* _Source records_:

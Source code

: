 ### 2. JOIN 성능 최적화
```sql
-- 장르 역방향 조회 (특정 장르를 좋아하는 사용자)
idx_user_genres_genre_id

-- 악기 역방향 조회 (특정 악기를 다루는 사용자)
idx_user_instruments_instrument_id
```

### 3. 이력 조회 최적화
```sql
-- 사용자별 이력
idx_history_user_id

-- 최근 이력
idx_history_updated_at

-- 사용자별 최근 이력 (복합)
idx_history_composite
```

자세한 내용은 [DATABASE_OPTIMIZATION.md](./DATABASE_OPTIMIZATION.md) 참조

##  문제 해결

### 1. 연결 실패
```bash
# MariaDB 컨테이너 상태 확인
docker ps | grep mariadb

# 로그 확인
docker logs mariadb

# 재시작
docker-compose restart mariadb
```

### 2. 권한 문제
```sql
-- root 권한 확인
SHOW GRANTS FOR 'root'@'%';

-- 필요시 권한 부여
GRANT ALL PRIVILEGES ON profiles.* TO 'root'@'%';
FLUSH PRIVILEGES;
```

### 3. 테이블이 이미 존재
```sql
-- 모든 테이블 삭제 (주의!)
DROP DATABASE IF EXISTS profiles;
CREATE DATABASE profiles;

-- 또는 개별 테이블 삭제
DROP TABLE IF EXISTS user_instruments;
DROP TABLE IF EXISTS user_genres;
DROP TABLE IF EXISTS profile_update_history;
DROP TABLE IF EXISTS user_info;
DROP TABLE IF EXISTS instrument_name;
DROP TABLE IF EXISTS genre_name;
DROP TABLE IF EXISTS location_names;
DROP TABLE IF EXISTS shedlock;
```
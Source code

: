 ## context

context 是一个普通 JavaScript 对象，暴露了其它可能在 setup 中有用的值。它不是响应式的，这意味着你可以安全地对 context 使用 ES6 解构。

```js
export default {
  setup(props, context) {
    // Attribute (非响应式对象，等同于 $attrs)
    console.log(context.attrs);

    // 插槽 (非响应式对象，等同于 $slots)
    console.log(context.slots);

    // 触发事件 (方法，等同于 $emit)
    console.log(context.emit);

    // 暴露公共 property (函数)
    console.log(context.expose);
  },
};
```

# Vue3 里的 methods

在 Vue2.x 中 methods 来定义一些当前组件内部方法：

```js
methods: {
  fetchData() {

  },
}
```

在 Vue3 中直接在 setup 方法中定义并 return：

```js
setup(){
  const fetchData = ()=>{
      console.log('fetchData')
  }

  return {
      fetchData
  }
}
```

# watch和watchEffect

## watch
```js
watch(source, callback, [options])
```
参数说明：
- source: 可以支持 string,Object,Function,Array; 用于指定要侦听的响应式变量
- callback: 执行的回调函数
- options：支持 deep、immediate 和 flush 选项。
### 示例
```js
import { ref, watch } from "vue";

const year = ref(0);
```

* _Exercise directions_: Go through the data and gather every line that holds "DROP".

* _Solution_:
DROP DATABASE IF EXISTS profiles;
DROP TABLE IF EXISTS user_instruments;
DROP TABLE IF EXISTS user_genres;
DROP TABLE IF EXISTS profile_update_history;
DROP TABLE IF EXISTS user_info;
DROP TABLE IF EXISTS instrument_name;
DROP TABLE IF EXISTS genre_name;
DROP TABLE IF EXISTS location_names;
DROP TABLE IF EXISTS shedlock;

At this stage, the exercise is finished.